Source data: Begin
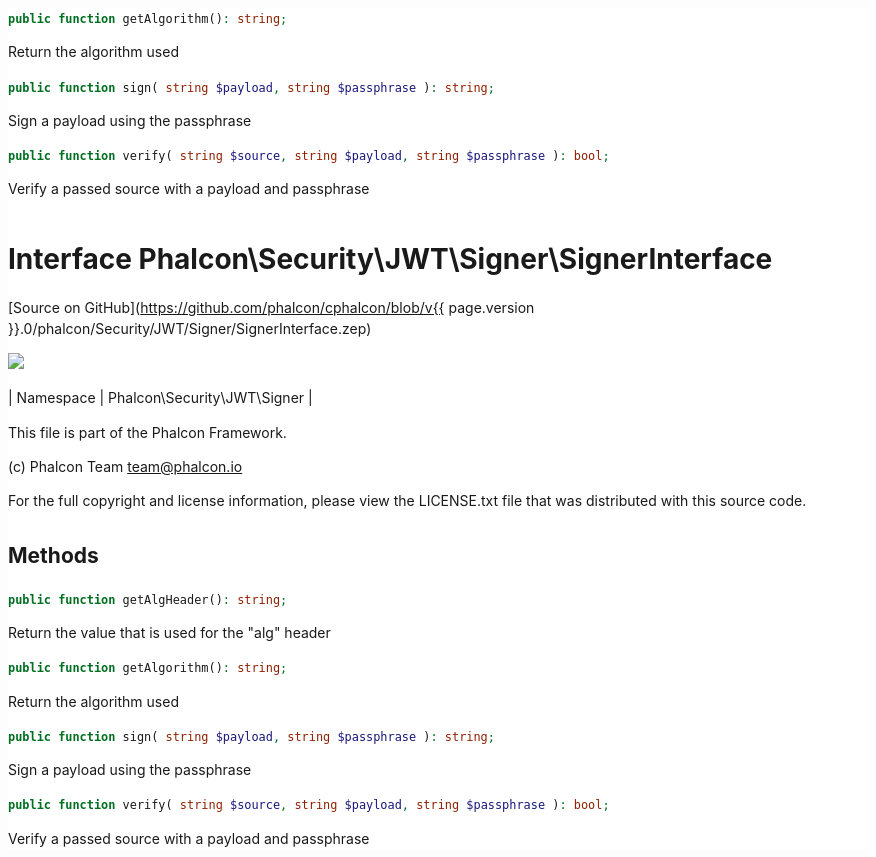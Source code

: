 
```php
public function getAlgorithm(): string;
```
Return the algorithm used


```php
public function sign( string $payload, string $passphrase ): string;
```
Sign a payload using the passphrase


```php
public function verify( string $source, string $payload, string $passphrase ): bool;
```
Verify a passed source with a payload and passphrase




<h1 id="security-jwt-signer-signerinterface">Interface Phalcon\Security\JWT\Signer\SignerInterface</h1>

[Source on GitHub](https://github.com/phalcon/cphalcon/blob/v{{ page.version }}.0/phalcon/Security/JWT/Signer/SignerInterface.zep)

![](/assets/images/version-4.1.svg)

| Namespace  | Phalcon\Security\JWT\Signer |

This file is part of the Phalcon Framework.

(c) Phalcon Team <team@phalcon.io>

For the full copyright and license information, please view the LICENSE.txt file that was distributed with this source code.


## Methods

```php
public function getAlgHeader(): string;
```
Return the value that is used for the "alg" header


```php
public function getAlgorithm(): string;
```
Return the algorithm used


```php
public function sign( string $payload, string $passphrase ): string;
```
Sign a payload using the passphrase


```php
public function verify( string $source, string $payload, string $passphrase ): bool;
```
Verify a passed source with a payload and passphrase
Source data: End
**Problem statement:** For the entries above, return an exact copy that omits the images.

**Task answer:**
Source code

: 
```php
public function getAlgorithm(): string;
```
Return the algorithm used


```php
public function sign( string $payload, string $passphrase ): string;
```
Sign a payload using the passphrase


```php
public function verify( string $source, string $payload, string $passphrase ): bool;
```
Verify a passed source with a payload and passphrase




<h1 id="security-jwt-signer-signerinterface">Interface Phalcon\Security\JWT\Signer\SignerInterface</h1>

[Source on GitHub](https://github.com/phalcon/cphalcon/blob/v{{ page.version }}.0/phalcon/Security/JWT/Signer/SignerInterface.zep)

![](/assets/images/version-4.1.svg)

| Namespace  | Phalcon\Security\JWT\Signer |

This file is part of the Phalcon Framework.

(c) Phalcon Team <team@phalcon.io>

For the full copyright and license information, please view the LICENSE.txt file that was distributed with this source code.


## Methods

```php
public function getAlgHeader(): string;
```
Return the value that is used for the "alg" header


```php
public function getAlgorithm(): string;
```
Return the algorithm used


```php
public function sign( string $payload, string $passphrase ): string;
```
Sign a payload using the passphrase


```php
public function verify( string $source, string $payload, string $passphrase ): bool;
```
Verify a passed source with a payload and passphrase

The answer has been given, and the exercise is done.